Leider kein schwer beeindruckender Aufsatz, da er nur einen Vorgriff auf angekündigte spätere Arbeiten darstellt und bis dato eher Einzelbeispiele aneinander reiht. Becker teilt seine Beobachtung in drei Teile.
1. Eigentlicher Limes. Becker zeigt mehrere Anomalien von den häufig als einheitlich aufgefassten Stadien - "Postenweg" - Palisade - Wallgraben auf. Eine davon, die altbekannten Trockenmauern am Taunuskamm, ergibt sich wohl aufgrund geologischer Gebenheiten. Er führt aber auch ein sechs Kilometer langes Limesstück bei Kemel an, wo offenbar nie ein Graben bestand, oder kleinere Abschnitte, an denen statt Palisade ein Flechtwerkzaun festgestellt wurde (gibt es auch am rätischen Limes).
2. Wachtürme. Der entscheidende Teil des Aufsatzes. Becker meint, geographisch unterschiedliche Turmstrukturen feststellen zu können.
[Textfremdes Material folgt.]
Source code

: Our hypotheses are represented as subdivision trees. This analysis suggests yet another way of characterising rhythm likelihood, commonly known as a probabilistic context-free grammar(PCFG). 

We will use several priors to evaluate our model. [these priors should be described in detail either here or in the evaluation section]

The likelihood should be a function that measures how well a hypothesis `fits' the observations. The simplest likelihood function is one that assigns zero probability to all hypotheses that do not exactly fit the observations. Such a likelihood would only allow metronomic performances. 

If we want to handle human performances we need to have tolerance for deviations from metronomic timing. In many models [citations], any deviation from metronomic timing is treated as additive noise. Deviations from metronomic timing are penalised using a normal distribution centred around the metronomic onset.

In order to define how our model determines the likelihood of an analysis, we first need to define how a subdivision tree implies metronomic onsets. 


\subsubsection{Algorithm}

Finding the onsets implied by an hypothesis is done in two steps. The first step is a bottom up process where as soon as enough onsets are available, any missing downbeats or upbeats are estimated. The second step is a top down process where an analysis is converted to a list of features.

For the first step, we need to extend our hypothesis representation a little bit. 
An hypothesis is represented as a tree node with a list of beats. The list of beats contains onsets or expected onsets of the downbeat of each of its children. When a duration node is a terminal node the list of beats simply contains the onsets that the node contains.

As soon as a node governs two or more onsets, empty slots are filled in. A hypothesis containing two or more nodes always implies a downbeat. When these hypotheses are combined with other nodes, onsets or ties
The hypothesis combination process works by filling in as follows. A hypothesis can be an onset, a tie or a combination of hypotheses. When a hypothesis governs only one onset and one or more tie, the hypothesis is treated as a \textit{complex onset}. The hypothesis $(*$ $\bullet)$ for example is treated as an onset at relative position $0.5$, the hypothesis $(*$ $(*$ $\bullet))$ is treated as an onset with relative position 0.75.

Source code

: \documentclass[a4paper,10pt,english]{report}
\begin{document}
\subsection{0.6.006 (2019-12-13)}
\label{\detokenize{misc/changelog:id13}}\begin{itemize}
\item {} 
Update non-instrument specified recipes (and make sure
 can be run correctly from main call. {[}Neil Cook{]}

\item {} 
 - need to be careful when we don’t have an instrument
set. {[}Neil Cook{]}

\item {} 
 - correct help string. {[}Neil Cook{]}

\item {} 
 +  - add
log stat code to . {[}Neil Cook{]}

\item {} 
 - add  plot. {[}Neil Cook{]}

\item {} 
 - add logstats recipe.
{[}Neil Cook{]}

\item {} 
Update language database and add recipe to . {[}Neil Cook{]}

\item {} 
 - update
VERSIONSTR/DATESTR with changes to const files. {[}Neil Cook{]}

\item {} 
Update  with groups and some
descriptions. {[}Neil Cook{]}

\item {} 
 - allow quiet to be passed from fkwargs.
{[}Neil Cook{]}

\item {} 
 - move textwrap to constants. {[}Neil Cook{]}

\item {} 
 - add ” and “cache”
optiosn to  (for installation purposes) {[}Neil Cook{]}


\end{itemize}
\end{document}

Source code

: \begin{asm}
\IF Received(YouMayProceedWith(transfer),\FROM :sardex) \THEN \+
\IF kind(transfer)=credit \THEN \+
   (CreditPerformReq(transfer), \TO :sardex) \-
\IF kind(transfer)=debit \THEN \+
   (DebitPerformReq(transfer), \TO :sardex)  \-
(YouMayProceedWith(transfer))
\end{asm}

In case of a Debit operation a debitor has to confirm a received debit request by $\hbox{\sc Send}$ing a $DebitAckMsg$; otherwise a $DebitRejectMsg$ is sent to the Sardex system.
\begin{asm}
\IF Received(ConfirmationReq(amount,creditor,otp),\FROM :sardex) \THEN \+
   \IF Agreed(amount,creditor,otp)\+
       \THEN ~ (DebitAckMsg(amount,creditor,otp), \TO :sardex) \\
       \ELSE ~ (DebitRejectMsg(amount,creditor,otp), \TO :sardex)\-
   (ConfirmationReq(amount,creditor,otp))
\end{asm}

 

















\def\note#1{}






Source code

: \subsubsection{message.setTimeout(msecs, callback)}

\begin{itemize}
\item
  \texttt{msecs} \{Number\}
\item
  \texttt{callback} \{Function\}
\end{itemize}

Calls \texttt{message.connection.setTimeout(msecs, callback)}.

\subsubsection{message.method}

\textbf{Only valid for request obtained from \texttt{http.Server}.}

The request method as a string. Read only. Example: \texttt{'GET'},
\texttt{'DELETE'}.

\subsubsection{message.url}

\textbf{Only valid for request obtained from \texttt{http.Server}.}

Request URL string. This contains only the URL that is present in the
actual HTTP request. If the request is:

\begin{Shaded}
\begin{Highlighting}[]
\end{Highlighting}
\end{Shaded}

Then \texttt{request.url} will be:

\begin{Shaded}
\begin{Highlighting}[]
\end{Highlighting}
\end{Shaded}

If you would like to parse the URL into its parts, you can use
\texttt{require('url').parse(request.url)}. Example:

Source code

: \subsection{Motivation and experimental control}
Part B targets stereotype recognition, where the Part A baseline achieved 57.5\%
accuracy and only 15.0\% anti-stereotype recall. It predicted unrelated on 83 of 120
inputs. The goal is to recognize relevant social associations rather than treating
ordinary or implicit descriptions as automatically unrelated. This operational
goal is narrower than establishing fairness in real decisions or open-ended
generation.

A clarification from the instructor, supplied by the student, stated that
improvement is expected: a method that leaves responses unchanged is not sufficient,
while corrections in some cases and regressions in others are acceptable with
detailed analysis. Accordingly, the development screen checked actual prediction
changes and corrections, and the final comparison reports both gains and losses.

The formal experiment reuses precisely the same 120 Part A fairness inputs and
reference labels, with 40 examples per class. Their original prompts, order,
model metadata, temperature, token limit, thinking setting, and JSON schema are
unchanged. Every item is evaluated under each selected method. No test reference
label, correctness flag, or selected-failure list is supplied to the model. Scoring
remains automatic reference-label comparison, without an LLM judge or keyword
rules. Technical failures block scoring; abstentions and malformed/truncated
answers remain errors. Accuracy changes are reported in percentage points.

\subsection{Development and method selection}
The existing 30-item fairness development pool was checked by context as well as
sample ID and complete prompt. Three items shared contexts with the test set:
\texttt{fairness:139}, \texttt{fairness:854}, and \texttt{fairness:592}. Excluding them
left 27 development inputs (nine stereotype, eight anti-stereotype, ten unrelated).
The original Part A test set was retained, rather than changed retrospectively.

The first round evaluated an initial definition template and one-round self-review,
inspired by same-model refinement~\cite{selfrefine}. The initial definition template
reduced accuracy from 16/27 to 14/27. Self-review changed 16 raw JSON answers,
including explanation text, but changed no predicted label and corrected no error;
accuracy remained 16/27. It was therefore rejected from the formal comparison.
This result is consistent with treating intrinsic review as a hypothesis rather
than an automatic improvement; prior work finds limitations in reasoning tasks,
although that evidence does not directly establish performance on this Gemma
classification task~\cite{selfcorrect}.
Konkret benennt er dies an zwei Holzturmtypen mit einem jeweils unterschiedlichen Grundriss. Der erste davon wurde demnach an einem 40 Kilometer langen Stück zwischen den Kleinkastellen Becheln und Adolfseck gebaut. Der zweite davon tritt in sechs Fällen zwischen den Kastellen Zugmantel und Saalburg auf.
Für die Steinturmphase stellt Becker vier unterschiedliche Grundgrößentypen an bestimmten Limesabschnitten fest, ohne dies näher zu präzisieren:
1. Strecke: Holzhausen bis Saalburg
2. Strecke: Saalburg bis Ockstädter Wald (Kleinkastell bei Friedberg)
3. Strecke: Ockstädter Wald bis Kleinkastell Hainhaus (nördlich Arnsburg)
4. Strecke: Hainhaus bis Groß-Krotzenburg.
3. Kastelle: bei den Kleinkastellen identifiziert er einen größeren Typus (für 80 Mann) und einen kleineren (für 30 Mann), die sich wohl aufgrund strategischer Fragen bei der Positionierung ergäben). Die größeren Kastelle seien ohnehin nicht häufig und zu vielseitig, "die funktionelle Nutzung scheint ... gegen die Ausbildung von typologischen Mustern zu sprechen".
Nur an einer Textstelle legt er ein wenig offen, wie er sich die Erbauung des Limes im größeren Rahmen vorstellt: "Berücksichtigt man die aufgeführten Variationen bei den Holz- und Steintürmen am Limes, scheinen Unterschiede in der baulichen Gestaltung zwischen verschiedenen Abschnitten wahrscheinlich. Dies korrespondiert mit den Beobachtungen am Hadrianswall in Großbritannien, wo sich für die Wachttürme, aber auch für die Milecastles (Kleinkastelle) verschiedene Bauformen herausarbeiten und durch die dort vorhandenen Bauinschriften den drei an der Errichtung beteiligten Legionen legio II Augusta, legio VI Victrix und legio XX Valeria Victrix zuweisen lassen.
Der gesamte Limesbau hätte demnach in der Obhut der anwesenden Legionen gelegen, die jeweils bestimmte Abschnitte zugewiesen bekommen hätten, wie es am Hadrianswall gut beobachtet werden konnte.
Es gibt einiges, was dafür spricht - u.a. die Anlage einiger größerer, für Legions-Abteilungen (Vexillationen) geeigneter und offenbar nicht länger besetzter Lager wie in Heddernheim, Heldenbergen, Kesselstadt, Bad Nauheim-Goldstein und vielleicht auch Arnsburg. Andererseits ist die Theorie am Hadrianswall durch eine Vielzahl epigrafischer Funde gestützt, die am hessischen Limes in dieser Dichte fehlen. Die Anwesenheit der Mainzer 22. Legion ist allerdings im Umfeld der Kastelle Langenhain und Butzbach belegt.